From the listing below, output only the lines starting at the line that has "5. BOTA - 897.180,55" and ending at the line that has "5. MOCHILA - 1.194.878,68", exactly as they appear, ends included.

<<<<

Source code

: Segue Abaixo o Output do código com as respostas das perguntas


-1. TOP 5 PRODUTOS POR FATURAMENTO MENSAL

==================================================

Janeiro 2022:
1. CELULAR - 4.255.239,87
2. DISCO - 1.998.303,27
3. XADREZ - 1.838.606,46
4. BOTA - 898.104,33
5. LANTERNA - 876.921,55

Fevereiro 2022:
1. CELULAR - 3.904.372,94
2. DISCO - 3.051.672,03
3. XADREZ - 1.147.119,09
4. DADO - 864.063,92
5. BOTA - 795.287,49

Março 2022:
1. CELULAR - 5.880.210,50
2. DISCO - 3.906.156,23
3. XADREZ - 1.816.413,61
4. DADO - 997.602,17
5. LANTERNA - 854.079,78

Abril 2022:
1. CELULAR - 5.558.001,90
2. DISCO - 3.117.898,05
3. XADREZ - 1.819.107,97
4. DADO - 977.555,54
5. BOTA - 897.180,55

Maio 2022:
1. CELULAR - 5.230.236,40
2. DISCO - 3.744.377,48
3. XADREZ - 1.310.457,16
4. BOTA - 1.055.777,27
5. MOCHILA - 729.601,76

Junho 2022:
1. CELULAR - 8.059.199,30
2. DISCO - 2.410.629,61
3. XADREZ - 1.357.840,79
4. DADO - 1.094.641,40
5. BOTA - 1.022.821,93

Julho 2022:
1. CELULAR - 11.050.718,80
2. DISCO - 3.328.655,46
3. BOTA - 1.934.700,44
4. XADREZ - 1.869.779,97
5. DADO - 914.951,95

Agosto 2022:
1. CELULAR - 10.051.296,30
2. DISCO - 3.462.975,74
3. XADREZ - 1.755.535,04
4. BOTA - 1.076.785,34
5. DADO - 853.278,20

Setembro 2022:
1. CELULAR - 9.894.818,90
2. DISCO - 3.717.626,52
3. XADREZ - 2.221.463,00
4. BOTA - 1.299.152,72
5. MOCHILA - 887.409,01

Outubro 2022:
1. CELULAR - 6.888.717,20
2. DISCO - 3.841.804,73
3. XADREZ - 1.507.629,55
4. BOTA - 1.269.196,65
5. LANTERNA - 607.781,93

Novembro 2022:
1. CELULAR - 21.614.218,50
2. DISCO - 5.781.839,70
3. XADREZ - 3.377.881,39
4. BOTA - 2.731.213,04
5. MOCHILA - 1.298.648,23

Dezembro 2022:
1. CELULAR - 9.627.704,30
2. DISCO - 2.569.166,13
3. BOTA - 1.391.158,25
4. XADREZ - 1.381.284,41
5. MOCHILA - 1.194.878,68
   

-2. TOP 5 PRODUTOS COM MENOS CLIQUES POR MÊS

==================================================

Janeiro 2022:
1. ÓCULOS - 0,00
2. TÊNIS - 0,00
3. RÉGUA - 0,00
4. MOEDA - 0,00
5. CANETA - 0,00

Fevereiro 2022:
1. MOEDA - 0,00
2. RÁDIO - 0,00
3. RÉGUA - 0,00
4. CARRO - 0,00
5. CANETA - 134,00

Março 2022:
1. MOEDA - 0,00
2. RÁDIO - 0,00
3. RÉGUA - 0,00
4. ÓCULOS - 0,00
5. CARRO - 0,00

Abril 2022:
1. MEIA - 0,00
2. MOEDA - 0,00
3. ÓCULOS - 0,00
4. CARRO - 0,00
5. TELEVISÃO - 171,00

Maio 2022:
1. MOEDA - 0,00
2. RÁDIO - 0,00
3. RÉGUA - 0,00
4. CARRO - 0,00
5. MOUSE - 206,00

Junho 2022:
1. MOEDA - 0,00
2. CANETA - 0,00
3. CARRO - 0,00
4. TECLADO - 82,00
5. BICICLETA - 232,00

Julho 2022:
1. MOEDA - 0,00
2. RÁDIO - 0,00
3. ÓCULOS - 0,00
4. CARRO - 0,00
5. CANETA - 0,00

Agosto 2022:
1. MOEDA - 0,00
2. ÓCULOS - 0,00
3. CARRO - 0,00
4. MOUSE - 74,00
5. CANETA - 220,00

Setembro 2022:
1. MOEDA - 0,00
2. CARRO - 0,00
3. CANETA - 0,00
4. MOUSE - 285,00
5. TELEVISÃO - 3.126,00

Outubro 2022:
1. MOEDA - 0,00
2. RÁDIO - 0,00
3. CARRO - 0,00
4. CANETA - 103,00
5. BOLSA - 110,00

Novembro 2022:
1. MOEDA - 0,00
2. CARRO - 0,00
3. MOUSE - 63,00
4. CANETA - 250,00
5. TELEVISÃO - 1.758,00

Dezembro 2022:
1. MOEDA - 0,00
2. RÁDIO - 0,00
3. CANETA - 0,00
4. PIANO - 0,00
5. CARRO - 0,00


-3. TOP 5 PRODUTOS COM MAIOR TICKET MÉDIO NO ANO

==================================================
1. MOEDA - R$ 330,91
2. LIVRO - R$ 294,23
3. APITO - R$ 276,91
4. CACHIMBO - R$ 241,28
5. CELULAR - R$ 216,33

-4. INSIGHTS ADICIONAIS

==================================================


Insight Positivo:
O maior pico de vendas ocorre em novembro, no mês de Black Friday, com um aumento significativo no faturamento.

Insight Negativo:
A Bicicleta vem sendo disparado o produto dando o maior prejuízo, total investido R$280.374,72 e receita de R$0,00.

>>>>

Output for this exercise:
5. BOTA - 897.180,55

Maio 2022:
1. CELULAR - 5.230.236,40
2. DISCO - 3.744.377,48
3. XADREZ - 1.310.457,16
4. BOTA - 1.055.777,27
5. MOCHILA - 729.601,76

Junho 2022:
1. CELULAR - 8.059.199,30
2. DISCO - 2.410.629,61
3. XADREZ - 1.357.840,79
4. DADO - 1.094.641,40
5. BOTA - 1.022.821,93

Julho 2022:
1. CELULAR - 11.050.718,80
2. DISCO - 3.328.655,46
3. BOTA - 1.934.700,44
4. XADREZ - 1.869.779,97
5. DADO - 914.951,95

Agosto 2022:
1. CELULAR - 10.051.296,30
2. DISCO - 3.462.975,74
3. XADREZ - 1.755.535,04
4. BOTA - 1.076.785,34
5. DADO - 853.278,20

Setembro 2022:
1. CELULAR - 9.894.818,90
2. DISCO - 3.717.626,52
3. XADREZ - 2.221.463,00
4. BOTA - 1.299.152,72
5. MOCHILA - 887.409,01

Outubro 2022:
1. CELULAR - 6.888.717,20
2. DISCO - 3.841.804,73
3. XADREZ - 1.507.629,55
4. BOTA - 1.269.196,65
5. LANTERNA - 607.781,93

Novembro 2022:
1. CELULAR - 21.614.218,50
2. DISCO - 5.781.839,70
3. XADREZ - 3.377.881,39
4. BOTA - 2.731.213,04
5. MOCHILA - 1.298.648,23

Dezembro 2022:
1. CELULAR - 9.627.704,30
2. DISCO - 2.569.166,13
3. BOTA - 1.391.158,25
4. XADREZ - 1.381.284,41
5. MOCHILA - 1.194.878,68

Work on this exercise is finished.